Au début de notre relation, nous avons loué un appartement séparé et profité de notre vie de célibataires. Deux ans plus tard, nous avons appris que j’étais enceinte, et nous avions tous deux un emploi à temps plein et des revenus stables, mais pour offrir une vie décente à notre enfant, nous avons décidé de vivre avec mes parents pendant un certain temps. Bien sûr, nous avons vu cela non seulement comme un avantage financier, mais aussi comme une occasion d’aider nos parents, car nous venions constamment chez eux le week-end pour les aider dans les tâches ménagères. De plus, il est préférable pour un enfant de grandir dans un village avec de l’air frais et la nature plutôt que dans une ville avec son bruit.
Nous avons expliqué tout cela à mes parents, mais ils ont refusé. Ils nous ont dit de ne même pas espérer qu’ils nous laissent vivre avec eux. La raison principale de leur refus était qu’un enfant en bas âge est très bruyant et qu’il perturberait leur vie paisible. J’ai été très surprise par cette raison, car la maison est grande et si nous avions emménagé à l’opposé de la chambre des parents, ils n’auraient même pas remarqué notre existence. Bien sûr, nous avons été offensés par leur refus, mais nous ne voulions pas nous disputer avec eux, alors nous avons accepté.
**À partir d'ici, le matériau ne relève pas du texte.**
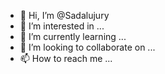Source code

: 
- 👋 Hi, I’m @Sadalujury
- 👀 I’m interested in ...
- 🌱 I’m currently learning ...
- 💞️ I’m looking to collaborate on ...
- 📫 How to reach me ...

<!---
Sadalujury/Sadalujury is a ✨ special ✨ repository because its `README.md` (this file) appears on your GitHub profile.
You can click the Preview link to take a look at your changes.
--->
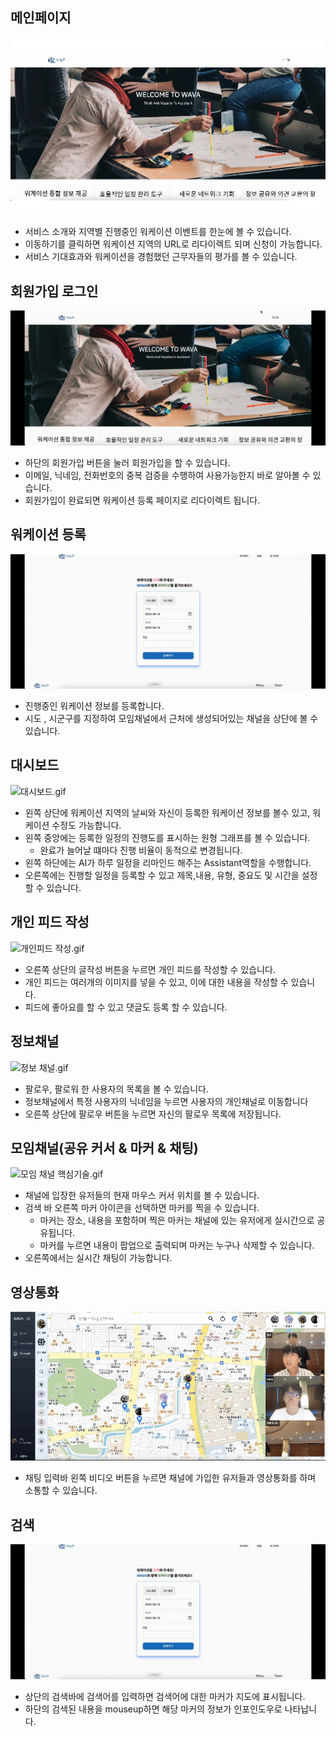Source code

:## 메인페이지
    
![제목 없음 (1).gif](./gifs/main.gif)

- 서비스 소개와 지역별 진행중인 워케이션 이벤트를 한눈에 볼 수 있습니다.
- 이동하기를 클릭하면 워케이션 지역의 URL로 리다이렉트 되며 신청이 가능합니다.
- 서비스 기대효과와 워케이션을 경험했던 근무자들의 평가를 볼 수 있습니다.

## 회원가입 로그인
  
![로그인.gif](./gifs/user.gif)

- 하단의 회원가입 버튼을 눌러 회원가입을 할 수 있습니다.
- 이메일, 닉네임, 전화번호의 중복 검증을 수행하여 사용가능한지 바로 알아볼 수 있습니다.
- 회원가입이 완료되면 워케이션 등록 페이지로 리다이렉트 됩니다.

## 워케이션 등록

![워케이션 등록.gif](./gifs/worcation_regist.gif)

- 진행중인 워케이션 정보를 등록합니다.
- 시도 , 시군구를 지정하여 모임채널에서 근처에 생성되어있는 채널을 상단에 볼 수 있습니다.

## 대시보드

![대시보드.gif](./gifs/dashboard.gif)

- 왼쪽 상단에 워케이션 지역의 날씨와 자신이 등록한 워케이션 정보를 볼수 있고, 워케이션 수정도 가능합니다.
- 왼쪽 중앙에는 등록한 일정의 진행도를 표시하는 원형 그래프를 볼 수 있습니다.
    - 완료가 늘어날 떄마다 진행 비율이 동적으로 변경됩니다.
- 왼쪽 하단에는 AI가 하루 일정을 리마인드 해주는 Assistant역할을 수행합니다.
- 오른쪽에는 진행할 일정을 등록할 수 있고 제목,내용, 유형, 중요도 및 시간을 설정할 수 있습니다.

## 개인 피드 작성

![개인피드 작성.gif](./gifs/feed.gif)

- 오른쪽 상단의 글작성 버튼을 누르면 개인 피드를 작성할 수 있습니다.
- 개인 피드는 여러개의 이미지를 넣을 수 있고, 이에 대한 내용을 작성할 수 있습니다.
- 피드에 좋아요를 할 수 있고 댓글도 등록 할 수 있습니다.

## 정보채널
    
![정보 채널.gif](./gifs/information.gif)

- 팔로우, 팔로워 한 사용자의 목록을 볼 수 있습니다.
- 정보채널에서 특정 사용자의 닉네임을 누르면 사용자의 개인채널로 이동합니다
- 오른쪽 상단에 팔로우 버튼을 누르면 자신의 팔로우 목록에 저장됩니다.

## 모임채널(공유 커서 & 마커 & 채팅)

![모임 채널 핵심기술.gif](./gifs/group.gif)

- 채널에 입장한 유저들의 현재 마우스 커서 위치를 볼 수 있습니다.
- 검색 바 오른쪽 마커 아이콘을 선택하면 마커를 찍을 수 있습니다.
    - 마커는 장소, 내용을 포함하며 찍은 마커는 채널에 있는 유저에게 실시간으로 공유됩니다.
    - 마커를 누르면 내용이 팝업으로 출력되며 마커는 누구나 삭제할 수 있습니다.
- 오른쪽에서는 실시간 채팅이 가능합니다.
    
## 영상통화
    
![영상 통화.gif](./gifs/rtc.gif)

- 채팅 입력바 왼쪽 비디오 버튼을 누르면 채널에 가입한 유저들과 영상통화를 하며 소통할 수 있습니다.
    
## 검색
    
![모임채널검색.gif](./gifs/worcation_regist.gif)

- 상단의 검색바에 검색어를 입력하면 검색어에 대한 마커가 지도에 표시됩니다.
- 하단의 검색된 내용을 mouseup하면 해당 마커의 정보가 인포인도우로 나타납니다.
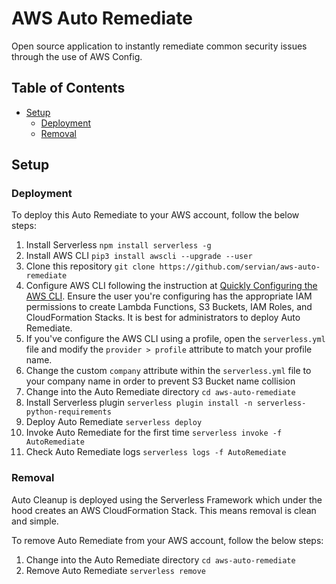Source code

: # AWS Auto Remediate

Open source application to instantly remediate common security issues through the use of AWS Config.

## Table of Contents

- [Setup](#setup)
  - [Deployment](#deployment)
  - [Removal](#removal)

## Setup
### Deployment

To deploy this Auto Remediate to your AWS account, follow the below steps:

1. Install Serverless
   `npm install serverless -g`
2. Install AWS CLI 
   `pip3 install awscli --upgrade --user`
3. Clone this repository 
   `git clone https://github.com/servian/aws-auto-remediate`
4. Configure AWS CLI following the instruction at [Quickly Configuring the AWS CLI](https://docs.aws.amazon.com/cli/latest/userguide/cli-chap-configure.html#cli-quick-configuration). Ensure the user you're configuring has the appropriate IAM permissions to create Lambda Functions, S3 Buckets, IAM Roles, and CloudFormation Stacks. It is best for administrators to deploy Auto Remediate.
5. If you've configure the AWS CLI using a profile, open the `serverless.yml` file and modify the `provider > profile` attribute to match your profile name.
6. Change the custom `company` attribute within the `serverless.yml` file to your company name in order to prevent S3 Bucket name collision
7. Change into the Auto Remediate directory 
   `cd aws-auto-remediate`
8. Install Serverless plugin 
   `serverless plugin install -n serverless-python-requirements`
9. Deploy Auto Remediate 
   `serverless deploy`
10. Invoke Auto Remediate for the first time 
      `serverless invoke -f AutoRemediate`
11. Check Auto Remediate logs 
      `serverless logs -f AutoRemediate`

### Removal

Auto Cleanup is deployed using the Serverless Framework which under the hood creates an AWS CloudFormation Stack. This means removal is clean and simple.

To remove Auto Remediate from your AWS account, follow the below steps:

1. Change into the Auto Remediate directory 
   `cd aws-auto-remediate`
2. Remove Auto Remediate 
   `serverless remove`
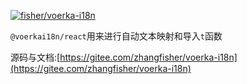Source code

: [![fisher/voerka-i18n](https://gitee.com/zhangfisher/voerka-i18n/widgets/widget_card.svg?colors=4183c4,ffffff,ffffff,e3e9ed,666666,9b9b9b)](https://gitee.com/zhangfisher/voerka-i18n)


`@voerkai18n/react`用来进行自动文本映射和导入`t`函数

源码与文档:[https://gitee.com/zhangfisher/voerka-i18n](https://gitee.com/zhangfisher/voerka-i18n)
Nous avons décidé que nous ne pouvions pas continuer à vivre dans un appartement loué. Nous sommes donc arrivés à la conclusion que nous devions contracter un prêt hypothécaire. Nous avions un peu d’argent de côté, mais ce n’était pas suffisant. Nous avons donc pensé à un prêt, mais on n’a pas voulu nous en accorder un non plus, parce que mon mari travaillait encore officieusement. Nous n’avons pas pu obtenir de prêt pour moi non plus, car j’étais en congé de maternité.
J’ai alors suggéré à mon mari de se tourner vers mes parents, car nous les avions toujours aidés financièrement auparavant. Qu’ils nous prêtent de l’argent et que nous le remboursions en plusieurs fois chaque mois. Pour une raison que j’ignore, je ne pensais pas qu’ils nous refuseraient. Mais les choses ne se sont pas passées comme je le pensais. Dès qu’ils ont appris que nous avions besoin d’argent, ils ont dit qu’ils n’avaient rien et la conversation s’est arrêtée là.
Quelques jours plus tard, j’ai appris qu’ils avaient aidé mon frère à acheter une voiture ce jour-là. J’ai été tellement vexée que j’ai perdu toute envie de communiquer avec mes parents, mais ils n’en ont pas vraiment envie non plus. Nous ne communiquons qu’à l’occasion des fêtes de famille et, sinon, nous nous évitons. Ils n’ont même pas voulu assister à ma sortie de l’hôpital.